-- Listed records follows --

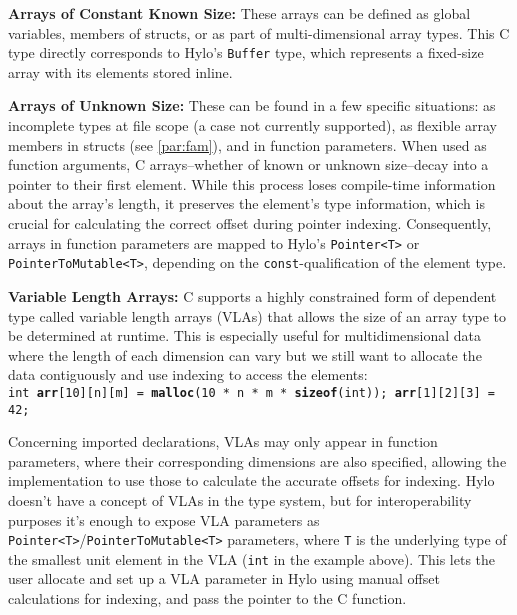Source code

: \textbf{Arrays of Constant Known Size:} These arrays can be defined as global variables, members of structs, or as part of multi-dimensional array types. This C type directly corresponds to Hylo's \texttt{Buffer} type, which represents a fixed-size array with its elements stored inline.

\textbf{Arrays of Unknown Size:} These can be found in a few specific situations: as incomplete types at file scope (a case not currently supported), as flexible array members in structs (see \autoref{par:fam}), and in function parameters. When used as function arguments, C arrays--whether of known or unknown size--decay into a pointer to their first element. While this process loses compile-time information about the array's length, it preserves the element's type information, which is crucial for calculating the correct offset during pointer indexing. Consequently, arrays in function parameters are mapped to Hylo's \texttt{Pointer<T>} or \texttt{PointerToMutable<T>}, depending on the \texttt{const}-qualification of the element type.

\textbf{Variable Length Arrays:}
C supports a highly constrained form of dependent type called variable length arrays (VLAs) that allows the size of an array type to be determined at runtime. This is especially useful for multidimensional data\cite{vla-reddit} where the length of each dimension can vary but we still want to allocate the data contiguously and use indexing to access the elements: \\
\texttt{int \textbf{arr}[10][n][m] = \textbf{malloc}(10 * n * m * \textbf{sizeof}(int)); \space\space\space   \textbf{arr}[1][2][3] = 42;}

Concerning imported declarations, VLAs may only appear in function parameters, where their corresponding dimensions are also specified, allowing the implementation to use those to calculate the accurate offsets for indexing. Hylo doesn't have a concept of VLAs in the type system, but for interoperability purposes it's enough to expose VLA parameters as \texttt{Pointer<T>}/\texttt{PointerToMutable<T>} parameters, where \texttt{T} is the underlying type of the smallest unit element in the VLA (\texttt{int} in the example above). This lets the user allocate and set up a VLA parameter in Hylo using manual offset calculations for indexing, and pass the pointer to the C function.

-- Listed records concluded --

[What to work on] A faithful copy of all the entries is required, pictures excluded.

[The answer]
Source code

: \textbf{Arrays of Constant Known Size:} These arrays can be defined as global variables, members of structs, or as part of multi-dimensional array types. This C type directly corresponds to Hylo's \texttt{Buffer} type, which represents a fixed-size array with its elements stored inline.

\textbf{Arrays of Unknown Size:} These can be found in a few specific situations: as incomplete types at file scope (a case not currently supported), as flexible array members in structs (see \autoref{par:fam}), and in function parameters. When used as function arguments, C arrays--whether of known or unknown size--decay into a pointer to their first element. While this process loses compile-time information about the array's length, it preserves the element's type information, which is crucial for calculating the correct offset during pointer indexing. Consequently, arrays in function parameters are mapped to Hylo's \texttt{Pointer<T>} or \texttt{PointerToMutable<T>}, depending on the \texttt{const}-qualification of the element type.

\textbf{Variable Length Arrays:}
C supports a highly constrained form of dependent type called variable length arrays (VLAs) that allows the size of an array type to be determined at runtime. This is especially useful for multidimensional data\cite{vla-reddit} where the length of each dimension can vary but we still want to allocate the data contiguously and use indexing to access the elements: \\
\texttt{int \textbf{arr}[10][n][m] = \textbf{malloc}(10 * n * m * \textbf{sizeof}(int)); \space\space\space   \textbf{arr}[1][2][3] = 42;}

Concerning imported declarations, VLAs may only appear in function parameters, where their corresponding dimensions are also specified, allowing the implementation to use those to calculate the accurate offsets for indexing. Hylo doesn't have a concept of VLAs in the type system, but for interoperability purposes it's enough to expose VLA parameters as \texttt{Pointer<T>}/\texttt{PointerToMutable<T>} parameters, where \texttt{T} is the underlying type of the smallest unit element in the VLA (\texttt{int} in the example above). This lets the user allocate and set up a VLA parameter in Hylo using manual offset calculations for indexing, and pass the pointer to the C function.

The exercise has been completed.